Exercise objective: Among the records below, find each line that includes the string "Profiles" and copy it.

Supplied data:
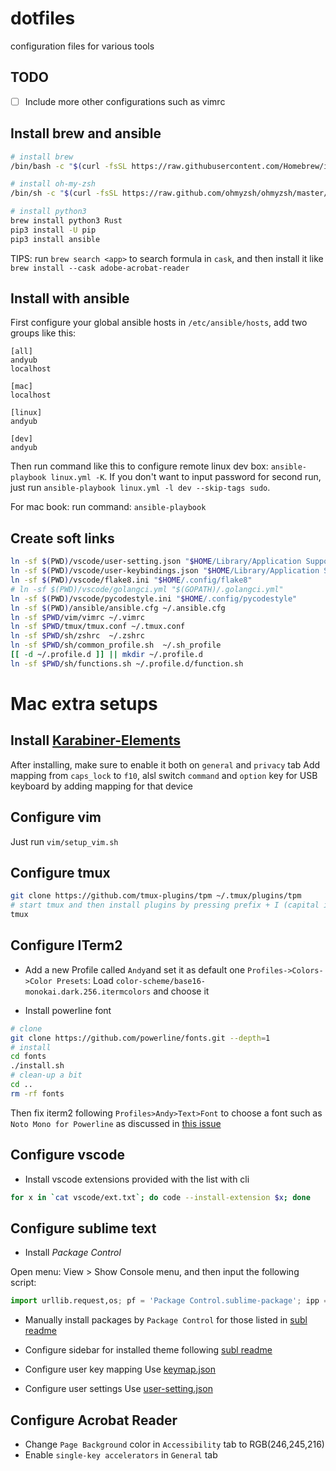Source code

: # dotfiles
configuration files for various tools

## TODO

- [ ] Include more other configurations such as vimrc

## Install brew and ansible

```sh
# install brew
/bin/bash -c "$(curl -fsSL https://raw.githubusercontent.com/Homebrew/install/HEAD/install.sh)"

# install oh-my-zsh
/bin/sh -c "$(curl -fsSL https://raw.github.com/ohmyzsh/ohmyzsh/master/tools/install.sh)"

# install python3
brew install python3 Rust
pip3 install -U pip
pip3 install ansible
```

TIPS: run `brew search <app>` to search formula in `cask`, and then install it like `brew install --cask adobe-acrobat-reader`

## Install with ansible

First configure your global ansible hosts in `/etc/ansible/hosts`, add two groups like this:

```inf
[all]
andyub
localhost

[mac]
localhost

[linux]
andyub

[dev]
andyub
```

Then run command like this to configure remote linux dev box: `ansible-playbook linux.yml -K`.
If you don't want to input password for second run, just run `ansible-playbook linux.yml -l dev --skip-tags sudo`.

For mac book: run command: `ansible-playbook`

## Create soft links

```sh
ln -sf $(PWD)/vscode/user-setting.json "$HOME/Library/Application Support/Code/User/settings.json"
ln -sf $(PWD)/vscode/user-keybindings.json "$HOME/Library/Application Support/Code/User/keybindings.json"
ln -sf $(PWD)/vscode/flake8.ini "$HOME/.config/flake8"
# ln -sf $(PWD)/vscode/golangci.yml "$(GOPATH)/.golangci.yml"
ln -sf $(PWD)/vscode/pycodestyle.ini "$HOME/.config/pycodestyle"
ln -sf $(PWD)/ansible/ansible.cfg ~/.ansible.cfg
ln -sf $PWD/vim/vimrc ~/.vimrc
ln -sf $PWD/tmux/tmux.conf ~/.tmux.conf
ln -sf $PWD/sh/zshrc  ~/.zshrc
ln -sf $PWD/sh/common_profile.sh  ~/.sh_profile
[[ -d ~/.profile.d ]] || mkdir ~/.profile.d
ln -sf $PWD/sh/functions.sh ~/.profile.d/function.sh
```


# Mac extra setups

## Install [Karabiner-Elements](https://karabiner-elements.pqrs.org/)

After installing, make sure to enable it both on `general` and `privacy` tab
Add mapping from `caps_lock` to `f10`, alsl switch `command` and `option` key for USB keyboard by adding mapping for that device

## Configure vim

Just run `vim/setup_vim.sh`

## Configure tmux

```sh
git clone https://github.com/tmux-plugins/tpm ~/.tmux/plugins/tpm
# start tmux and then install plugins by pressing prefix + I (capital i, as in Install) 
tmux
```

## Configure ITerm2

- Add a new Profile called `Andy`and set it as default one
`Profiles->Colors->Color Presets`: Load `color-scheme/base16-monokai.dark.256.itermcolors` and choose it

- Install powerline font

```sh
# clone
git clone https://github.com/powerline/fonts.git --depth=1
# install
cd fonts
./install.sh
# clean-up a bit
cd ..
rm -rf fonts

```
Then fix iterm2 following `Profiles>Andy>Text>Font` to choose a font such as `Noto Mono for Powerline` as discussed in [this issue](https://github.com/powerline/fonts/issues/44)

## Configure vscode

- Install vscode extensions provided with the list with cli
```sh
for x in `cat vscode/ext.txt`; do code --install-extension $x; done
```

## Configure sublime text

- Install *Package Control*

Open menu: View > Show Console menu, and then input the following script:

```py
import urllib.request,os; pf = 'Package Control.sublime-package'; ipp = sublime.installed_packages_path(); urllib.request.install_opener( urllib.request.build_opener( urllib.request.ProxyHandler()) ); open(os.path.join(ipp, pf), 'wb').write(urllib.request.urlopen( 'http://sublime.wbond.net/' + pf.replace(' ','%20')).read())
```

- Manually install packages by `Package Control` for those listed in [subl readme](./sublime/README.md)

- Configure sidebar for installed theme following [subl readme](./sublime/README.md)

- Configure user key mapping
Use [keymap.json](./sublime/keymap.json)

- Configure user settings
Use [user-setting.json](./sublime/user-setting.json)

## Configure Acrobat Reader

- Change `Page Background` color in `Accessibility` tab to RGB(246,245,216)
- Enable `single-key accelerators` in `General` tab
==
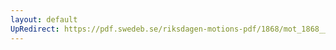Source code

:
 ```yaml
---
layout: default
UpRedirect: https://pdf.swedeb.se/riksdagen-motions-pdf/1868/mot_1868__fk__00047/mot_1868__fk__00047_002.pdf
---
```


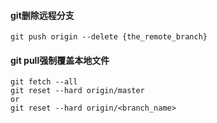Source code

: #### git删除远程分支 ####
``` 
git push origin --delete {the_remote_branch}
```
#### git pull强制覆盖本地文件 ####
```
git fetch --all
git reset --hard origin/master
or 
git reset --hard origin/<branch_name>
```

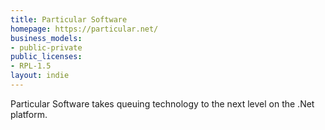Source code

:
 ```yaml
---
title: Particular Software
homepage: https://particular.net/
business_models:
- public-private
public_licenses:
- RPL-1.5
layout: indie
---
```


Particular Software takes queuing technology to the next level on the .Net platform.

Output for this exercise:
`Profiles->Colors->Color Presets`: Load `color-scheme/base16-monokai.dark.256.itermcolors` and choose it
Then fix iterm2 following `Profiles>Andy>Text>Font` to choose a font such as `Noto Mono for Powerline` as discussed in [this issue](https://github.com/powerline/fonts/issues/44)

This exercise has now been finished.